Exercise objective: Produce a faithful copy of every record below, without the pictures.

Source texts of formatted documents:
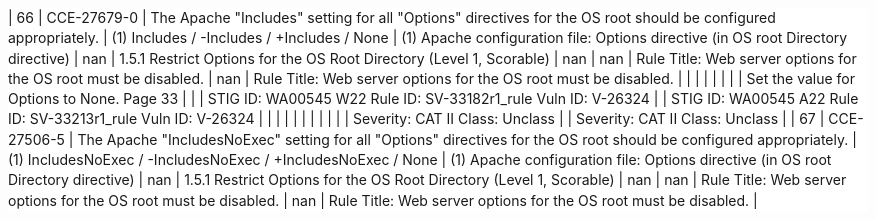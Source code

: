|  66 | CCE-27679-0  | The Apache "Includes" setting for all "Options" directives for the OS root should be configured appropriately.             | (1) Includes / -Includes / +Includes / None                                     | (1) Apache configuration file: Options directive (in OS root Directory directive)                   |          nan | 1.5.1 Restrict Options for the OS Root Directory (Level 1, Scorable)                                                                                                                                                                                                                                                                                                                                                                                                                    | nan                                                                | nan                                                                                                                   | Rule Title: Web server options for the OS root must be disabled.                                                                          | nan                                                                                                                   | Rule Title: Web server options for the OS root must be disabled.                                                                          |
|     |              |                                                                                                                            |                                                                                 |                                                                                                     |              | Set the value for Options to None. Page 33                                                                                                                                                                                                                                                                                                                                                                                                                                              |                                                                    |                                                                                                                       | STIG ID: WA00545 W22  Rule ID: SV-33182r1_rule  Vuln ID: V-26324                                                                          |                                                                                                                       | STIG ID: WA00545 A22  Rule ID: SV-33213r1_rule  Vuln ID: V-26324                                                                          |
|     |              |                                                                                                                            |                                                                                 |                                                                                                     |              |                                                                                                                                                                                                                                                                                                                                                                                                                                                                                         |                                                                    |                                                                                                                       | Severity: CAT II  Class: Unclass                                                                                                          |                                                                                                                       | Severity: CAT II  Class: Unclass                                                                                                          |
|  67 | CCE-27506-5  | The Apache "IncludesNoExec" setting for all "Options" directives for the OS root should be configured appropriately.       | (1) IncludesNoExec / -IncludesNoExec / +IncludesNoExec / None                   | (1) Apache configuration file: Options directive (in OS root Directory directive)                   |          nan | 1.5.1 Restrict Options for the OS Root Directory (Level 1, Scorable)                                                                                                                                                                                                                                                                                                                                                                                                                    | nan                                                                | nan                                                                                                                   | Rule Title: Web server options for the OS root must be disabled.                                                                          | nan                                                                                                                   | Rule Title: Web server options for the OS root must be disabled.                                                                          |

Solved problem:
Source code

:|  66 | CCE-27679-0  | The Apache "Includes" setting for all "Options" directives for the OS root should be configured appropriately.             | (1) Includes / -Includes / +Includes / None                                     | (1) Apache configuration file: Options directive (in OS root Directory directive)                   |          nan | 1.5.1 Restrict Options for the OS Root Directory (Level 1, Scorable)                                                                                                                                                                                                                                                                                                                                                                                                                    | nan                                                                | nan                                                                                                                   | Rule Title: Web server options for the OS root must be disabled.                                                                          | nan                                                                                                                   | Rule Title: Web server options for the OS root must be disabled.                                                                          |
|     |              |                                                                                                                            |                                                                                 |                                                                                                     |              | Set the value for Options to None. Page 33                                                                                                                                                                                                                                                                                                                                                                                                                                              |                                                                    |                                                                                                                       | STIG ID: WA00545 W22  Rule ID: SV-33182r1_rule  Vuln ID: V-26324                                                                          |                                                                                                                       | STIG ID: WA00545 A22  Rule ID: SV-33213r1_rule  Vuln ID: V-26324                                                                          |
|     |              |                                                                                                                            |                                                                                 |                                                                                                     |              |                                                                                                                                                                                                                                                                                                                                                                                                                                                                                         |                                                                    |                                                                                                                       | Severity: CAT II  Class: Unclass                                                                                                          |                                                                                                                       | Severity: CAT II  Class: Unclass                                                                                                          |
|  67 | CCE-27506-5  | The Apache "IncludesNoExec" setting for all "Options" directives for the OS root should be configured appropriately.       | (1) IncludesNoExec / -IncludesNoExec / +IncludesNoExec / None                   | (1) Apache configuration file: Options directive (in OS root Directory directive)                   |          nan | 1.5.1 Restrict Options for the OS Root Directory (Level 1, Scorable)                                                                                                                                                                                                                                                                                                                                                                                                                    | nan                                                                | nan                                                                                                                   | Rule Title: Web server options for the OS root must be disabled.                                                                          | nan                                                                                                                   | Rule Title: Web server options for the OS root must be disabled.                                                                          |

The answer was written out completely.